Александр вырвал руку.
– Не могу, Нелли, не могу. – Он сокрушенно покачал головой. – Это сильнее меня. Я просто не могу. – Он не сводил с нее полных боли глаз.
Нелли долго смотрела на него в ответ: анализировала, изучала ситуацию. А затем произнесла то, что знала: возникни такая необходимость – непременно исполнит.
– Если не решишься, я улучу момент и сбегу. – Аж самой стало холодно.
Александр дернулся: слабо, но Нелли заметила. Зеленые глаза зажглись неприятием, а позже – и подозрением. – Я клянусь тебе – сбегу.
– Не сбежишь. – Подойдя вплотную, он схватил ее жадно за запястье, словно убегала Нелли прямо сейчас.
– Сбегу. – Ни грамма сомнений. – Я не намерена жить с вечной болью неосуществленных надежд и с сожалением отсчитывать дни, недели, месяцы, прожитые рядом с тобой, в ожидании неизбежного конца.

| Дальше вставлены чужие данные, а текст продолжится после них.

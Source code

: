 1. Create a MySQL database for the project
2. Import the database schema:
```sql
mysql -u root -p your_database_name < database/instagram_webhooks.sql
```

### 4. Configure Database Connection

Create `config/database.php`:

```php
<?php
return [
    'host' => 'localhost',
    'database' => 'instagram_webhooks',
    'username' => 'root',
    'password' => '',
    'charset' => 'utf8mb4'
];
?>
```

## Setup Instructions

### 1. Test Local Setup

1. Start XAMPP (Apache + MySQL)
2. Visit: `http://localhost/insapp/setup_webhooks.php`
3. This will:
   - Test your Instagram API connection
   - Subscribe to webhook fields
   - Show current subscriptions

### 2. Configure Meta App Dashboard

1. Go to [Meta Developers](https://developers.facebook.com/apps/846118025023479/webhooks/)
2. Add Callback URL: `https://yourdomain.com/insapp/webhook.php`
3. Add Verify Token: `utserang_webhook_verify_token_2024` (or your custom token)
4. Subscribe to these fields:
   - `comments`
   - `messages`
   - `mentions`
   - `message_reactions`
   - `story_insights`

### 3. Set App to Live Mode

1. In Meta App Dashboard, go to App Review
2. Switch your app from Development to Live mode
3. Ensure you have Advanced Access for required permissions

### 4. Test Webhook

Вот теперь Нелли знала, чего хотела. Наконец-то она понимала, что именно следовало предпринять. Наверное, сейчас она как никогда раньше была уверена в своих желаниях и действиях, необходимых для их воплощения. Для Нелли, казалось, открылся смысл ее жизни, и она внезапно, словно прозревшая, поняла, для чего судьба закинула ее в Радлес – к Александру. Судьба привела ее к Александру. Для чего? Неизвестно. Была ли высшая цель? Возможно, их объединение ею и являлось. В любом случае Нелли не собиралась останавливаться и упускать свой шанс – шанс, неизвестно кем или чем предоставленный на обретение столь долго искомого счастья. И для того была готова использовать все имеющиеся в своем распоряжении средства, в том числе и шантаж. Уговорить, убедить, заставить – все, что угодно, только бы помочь Александру перебороть свой страх. В противном случае она уйдет. Быть может, Нелли и запугивала Александра, однако пугала отнюдь не бравадой – правдой. Она пугала его только правдой. Нелли не собиралась проживать относительно недолгую жизнь на глазах Александра. Со временем он и сам разлюбит ее такую – старую, бессильную, непривлекательную, и будет тяготиться ее общества. А Нелли не желала становиться бременем.
– Я запру тебя, – с нездоровым блеском в глазах заявил Александр, сжимая крепче ее руку.
– Ты будешь держать меня взаперти? До самой старости? – Он же не всерьез… – Если мне и суждено будет состариться, я сделаю это красиво, а не болезненно-мучительно, как, видимо, ты того хочешь.
– Я этого не хочу, – процедил Александр. Он был зол, но одновременно создавалось впечатление, что потерян. И Нелли понимала: видела, что слова ее возымели свое действо. Свое тягостное и гнетущее действо. Они его задели, всколыхнули сознание, и по мере восприятия – хотя Александр старался не показывать – все больше терзали душу.
– Хочешь, – добавила Нелли яду, вырывая руку из его цепких пальцев. Она соприкоснулась с Александром телами и, не спуская с него твердого взгляда, неумолимо продолжила: – И тебя совсем не волнует, что тогда я останусь одна? Без друзей? Без возможности их обретения? Без общения? Тебе безразлично, что под замком мне станет плохо? Тоскливо? Одиноко? – Она недоумевала все больше и больше. – Неужели сердце твое не дрогнет от того, что я буду страдать? Что в жизни моей не останется радости? Смеха? Ярких красок? Во мне не останется жизни! – Губы напротив сложились в белую полосу. – Ты настолько жесток, что лишишь меня увлечений и любимого дела? Ты этого хочешь? Правда? По-твоему, так проявляется любовь? Вот они какие, твои высокие чувства?